Don't have any problems.


----------



## Andre (Jul 24, 2010)

Fine with me.


----------



## nirgilis (Jul 24, 2010)

both seem fine


----------



## Mello Yellow (Jul 24, 2010)

What Milder T and Charizard said, except sometimes it's a bit longer than that.

I don't know what a traceroute is, but if you could explain it in tech for morons, I'd be willing to try and help out.


----------



## Blaze (Jul 24, 2010)

Mello Yellow said:


> What Milder T and Charizard said, except sometimes it's a bit longer than that.
> 
> I don't know what a traceroute is, but if you could explain it in tech for morons, I'd be willing to try and help out.


----------



## Suzuku (Jul 24, 2010)

It's completely fine for me. Although I was getting a 504 Error on the forums last night.


----------



## Mello Yellow (Jul 24, 2010)

Thanks Fa--Blaze. 

PM'd it.


----------



## Hikari Neko (Jul 24, 2010)

Works fine for me.


----------



## Rikuto (Jul 24, 2010)

Inb4 thread gets useless.

I haven't had any problems with the site in the past few days. I was on for quite some time yesterday, and noticed nothing.

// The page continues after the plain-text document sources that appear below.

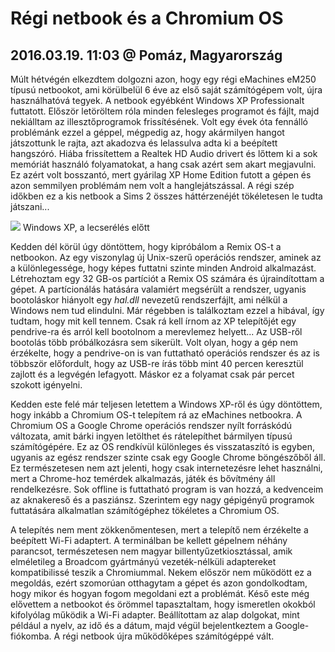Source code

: # Régi netbook és a Chromium OS
## 2016.03.19. 11:03 @ Pomáz, Magyarország
Múlt hétvégén elkezdtem dolgozni azon, hogy egy régi eMachines eM250 típusú netbookot, ami körülbelül 6 éve az első saját számítógépem volt, újra használhatóvá tegyek. A netbook egyébként Windows XP Professionalt futtatott. Először letöröltem róla minden felesleges programot és fájlt, majd nekiálltam az illesztőprogramok frissítésének. Volt egy évek óta fennálló problémánk ezzel a géppel, mégpedig az, hogy akármilyen hangot játszottunk le rajta, azt akadozva és lelassulva adta ki a beépített hangszóró. Hiába frissítettem a Realtek HD Audio drivert és lőttem ki a sok memóriát használó folyamatokat, a hang csak azért sem akart megjavulni. Ez azért volt bosszantó, mert gyárilag XP Home Edition futott a gépen és azon semmilyen problémám nem volt a hanglejátszással. A régi szép időkben ez a kis netbook a Sims 2 összes háttérzenéjét tökéletesen le tudta játszani...

[![](https://3.bp.blogspot.com/-69XNMM1LLfE/XGhTjFH4thI/AAAAAAACkkw/m0-K6ZWklmo71tfp40kt2jMSr6JUWJzJACK4BGAYYCw/s320/IMG_20160313_170918.jpg)](http://3.bp.blogspot.com/-69XNMM1LLfE/XGhTjFH4thI/AAAAAAACkkw/m0-K6ZWklmo71tfp40kt2jMSr6JUWJzJACK4BGAYYCw/s1600/IMG_20160313_170918.jpg)
Windows XP, a lecserélés előtt

Kedden dél körül úgy döntöttem, hogy kipróbálom a Remix OS-t a netbookon. Az egy viszonylag új Unix-szerű operációs rendszer, aminek az a különlegessége, hogy képes futtatni szinte minden Android alkalmazást. Létrehoztam egy 32 GB-os partíciót a Remix OS számára és újraindítottam a gépet. A partícionálás hatására valamiért megsérült a rendszer, ugyanis bootoláskor hiányolt egy *hal.dll* nevezetű rendszerfájlt, ami nélkül a Windows nem tud elindulni. Már régebben is találkoztam ezzel a hibával, így tudtam, hogy mit kell tennem. Csak rá kell írnom az XP telepítőjét egy pendrive-ra és arról kell bootolnom a merevlemez helyett... Az USB-ről bootolás több próbálkozásra sem sikerült. Volt olyan, hogy a gép nem érzékelte, hogy a pendrive-on is van futtatható operációs rendszer és az is többször előfordult, hogy az USB-re írás több mint 40 percen keresztül zajlott és a legvégén lefagyott. Máskor ez a folyamat csak pár percet szokott igényelni.

Kedden este felé már teljesen letettem a Windows XP-ről és úgy döntöttem, hogy inkább a Chromium OS-t telepítem rá az eMachines netbookra. A Chromium OS a Google Chrome operációs rendszer nyílt forráskódú változata, amit bárki ingyen letölthet és rátelepíthet bármilyen típusú számítógépére. Ez az OS rendkívül különleges és visszataszító is egyben, ugyanis az egész rendszer szinte csak egy Google Chrome böngészőből áll. Ez természetesen nem azt jelenti, hogy csak internetezésre lehet használni, mert a Chrome-hoz temérdek alkalmazás, játék és bővítmény áll rendelkezésre. Sok offline is futtatható program is van hozzá, a kedvenceim az aknakereső és a pasziánsz. Szerintem egy nagy gépigényű programok futtatására alkalmatlan számítógéphez tökéletes a Chromium OS.

A telepítés nem ment zökkenőmentesen, mert a telepítő nem érzékelte a beépített Wi-Fi adaptert. A terminálban be kellett gépelnem néhány parancsot, természetesen nem magyar billentyűzetkiosztással, amik elméletileg a Broadcom gyártmányú vezeték-nélküli adaptereket kompatibilissé teszik a Chromiummal. Nekem először nem működött ez a megoldás, ezért szomorúan otthagytam a gépet és azon gondolkodtam, hogy mikor és hogyan fogom megoldani ezt a problémát. Késő este még elővettem a netbookot és örömmel tapasztaltam, hogy ismeretlen okokból kifolyólag működik a Wi-Fi adapter. Beállítottam az alap dolgokat, mint például a nyelv, az idő és a dátum, majd végül bejelentkeztem a Google-fiókomba. A régi netbook újra működőképes számítógéppé vált.
<!--stackedit_data:
eyJoaXN0b3J5IjpbLTE0Mjg2NjY0MTNdfQ==
-->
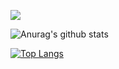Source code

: ![](https://komarev.com/ghpvc/?username=antonkomarev&color=blue	)

![Anurag's github stats](https://github-readme-stats.vercel.app/api?username=Jackintos&show_icons=true&theme=tokyonight)


[![Top Langs](https://github-readme-stats.vercel.app/api/top-langs/?username=anuraghazra&layout=compact)](https://github.com/anuraghazra/github-readme-stats)
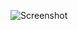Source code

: ![Screenshot](https://raw.githubusercontent.com/Cryakl/Ultimate-RAT-Collection/refs/heads/main/Institution/Institution%202004%200.2.8/Screenshot.png)
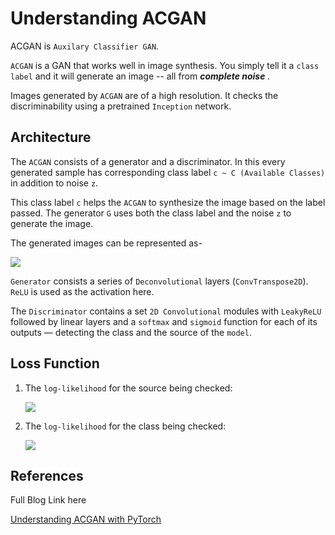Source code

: # Understanding ACGAN 
ACGAN is `Auxilary Classifier GAN`. 

`ACGAN` is a GAN that works well in image synthesis. You simply tell it a `class label` and it will generate an image -- all from <b><i>complete noise </i></b>. 

Images generated by `ACGAN` are of a high resolution. It checks the discriminability using a pretrained `Inception` network.

## Architecture
The `ACGAN` consists of a generator and a discriminator. In this every generated sample has corresponding class label `c ~ C (Available Classes)` in addition to noise `z`.

This class label `c` helps the `ACGAN` to synthesize the image based on the label passed. The generator `G` uses both the class label and the noise `z` to generate the image. 

The generated images can be represented as- 

<img src="https://miro.medium.com/max/395/1*V1oWOg4g07TlGQVDVvrB8Q.png"/>


`Generator` consists a series of `Deconvolutional` layers (`ConvTranspose2D`). `ReLU` is used as the activation here.

The `Discriminator` contains a set `2D Convolutional` modules with `LeakyReLU` followed by linear layers and a `softmax` and `sigmoid` function for each of its outputs — detecting the class and the source of the `model`.

## Loss Function
1. The `log-likelihood` for the source being checked:

    <img src="https://miro.medium.com/max/700/1*7USqtkHDR23UiGZyBwGjQw.png"/>

2. The `log-likelihood` for the class being checked:

    <img src="https://miro.medium.com/max/618/1*fGGPRSBBFniC3Rx1t05sZg.png"/>

## References
Full Blog Link here

[Understanding ACGAN with PyTorch](https://towardsdatascience.com/understanding-acgans-with-code-pytorch-2de35e05d3e4)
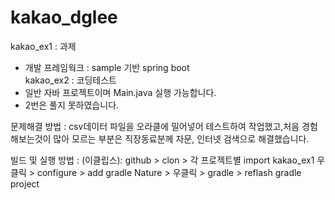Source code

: # kakao_dglee

kakao_ex1 : 과제
 - 개발 프레임웍크 : sample 기반 spring boot  
kakao_ex2 : 코딩테스트 
 - 일반 자바 프로젝트이며 Main.java 실행 가능합니다.
 - 2번은 풀지 못하였습니다.


문제해결 방법 : csv데이터 파일을 오라클에 밀어넣어 테스트하여 작업했고,처음 경험 해보는것이 많아 모르는 부분은 직장동료분께 자문, 인터넷 검색으로 해결했습니다.

빌드 및 실행 방법 : (이클립스): github > clon > 각 프로젝트별 import
kakao_ex1 우클릭 > configure > add gradle Nature > 우클릭 > gradle > reflash gradle project

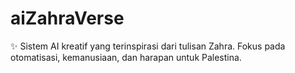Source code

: # aiZahraVerse
✨ Sistem AI kreatif yang terinspirasi dari tulisan Zahra. Fokus pada otomatisasi, kemanusiaan, dan harapan untuk Palestina.
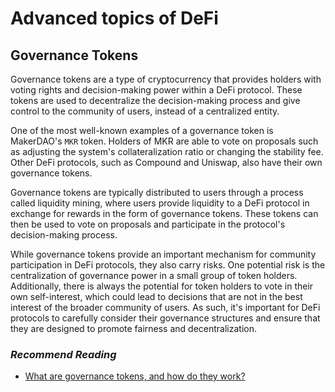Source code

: # Advanced topics of DeFi

## Governance Tokens

Governance tokens are a type of cryptocurrency that provides holders with voting rights and decision-making power within a DeFi protocol. These tokens are used to decentralize the decision-making process and give control to the community of users, instead of a centralized entity.

One of the most well-known examples of a governance token is MakerDAO's `MKR` token. Holders of MKR are able to vote on proposals such as adjusting the system's collateralization ratio or changing the stability fee. Other DeFi protocols, such as Compound and Uniswap, also have their own governance tokens.

Governance tokens are typically distributed to users through a process called liquidity mining, where users provide liquidity to a DeFi protocol in exchange for rewards in the form of governance tokens. These tokens can then be used to vote on proposals and participate in the protocol's decision-making process.

While governance tokens provide an important mechanism for community participation in DeFi protocols, they also carry risks. One potential risk is the centralization of governance power in a small group of token holders. Additionally, there is always the potential for token holders to vote in their own self-interest, which could lead to decisions that are not in the best interest of the broader community of users. As such, it's important for DeFi protocols to carefully consider their governance structures and ensure that they are designed to promote fairness and decentralization.

### *Recommend Reading*

- [What are governance tokens, and how do they work?](https://cointelegraph.com/news/what-are-governance-tokens-and-how-do-they-work)
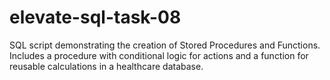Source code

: # elevate-sql-task-08
SQL script demonstrating the creation of Stored Procedures and Functions. Includes a procedure with conditional logic for actions and a function for reusable calculations in a healthcare database.
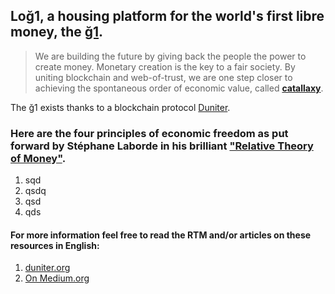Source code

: ##  Loğ1, a housing platform for the world's first libre money, the [ğ1](https://monnaie-libre.fr/).

> We are building the future by giving back the people the power to create money.
> Monetary creation is the key to a fair society. By uniting blockchain and web-of-trust, we are one step closer to achieving
> the spontaneous order of economic value, called [**catallaxy**]().

The ğ1 exists thanks to a blockchain protocol [Duniter](https://duniter.org/fr/g1-go).

### Here are the four principles of economic freedom as put forward by Stéphane Laborde in his brilliant ["Relative Theory of Money"](https://en.trm.creationmonetaire.info/). 
1. sqd
2. qsdq
3. qsd
4. qds

#### For more information feel free to read the RTM and/or articles on these resources in English:
1. [duniter.org](https://duniter.org/en/)
2. [On Medium.org](https://medium.com/@thomasbromehead)


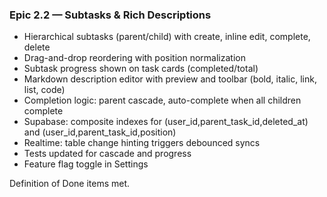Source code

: ### Epic 2.2 — Subtasks & Rich Descriptions

- Hierarchical subtasks (parent/child) with create, inline edit, complete, delete
- Drag-and-drop reordering with position normalization
- Subtask progress shown on task cards (completed/total)
- Markdown description editor with preview and toolbar (bold, italic, link, list, code)
- Completion logic: parent cascade, auto-complete when all children complete
- Supabase: composite indexes for (user_id,parent_task_id,deleted_at) and (user_id,parent_task_id,position)
- Realtime: table change hinting triggers debounced syncs
- Tests updated for cascade and progress
- Feature flag toggle in Settings

Definition of Done items met.
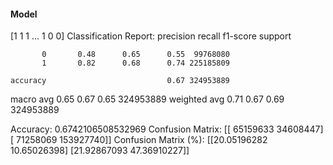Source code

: #### Model
[1 1 1 ... 1 0 0]
Classification Report:
              precision    recall  f1-score   support

           0       0.48      0.65      0.55  99768080
           1       0.82      0.68      0.74 225185809

    accuracy                           0.67 324953889
   macro avg       0.65      0.67      0.65 324953889
weighted avg       0.71      0.67      0.69 324953889

Accuracy: 0.6742106508532969
Confusion Matrix:
[[ 65159633  34608447]
 [ 71258069 153927740]]
Confusion Matrix (%):
[[20.05196282 10.65026398]
 [21.92867093 47.36910227]]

I'll PM you a traceroute I have done.


----------



## Saad_Genius (Jul 25, 2010)

Its working superfine with me


----------



## Ral (Jul 25, 2010)

Looks good on my end, though I did see a little change in the index as far as design goes...or is it just me?


----------



## Didi (Jul 25, 2010)

Hmm, lots of 502 bad gateways for me yesterday.


----------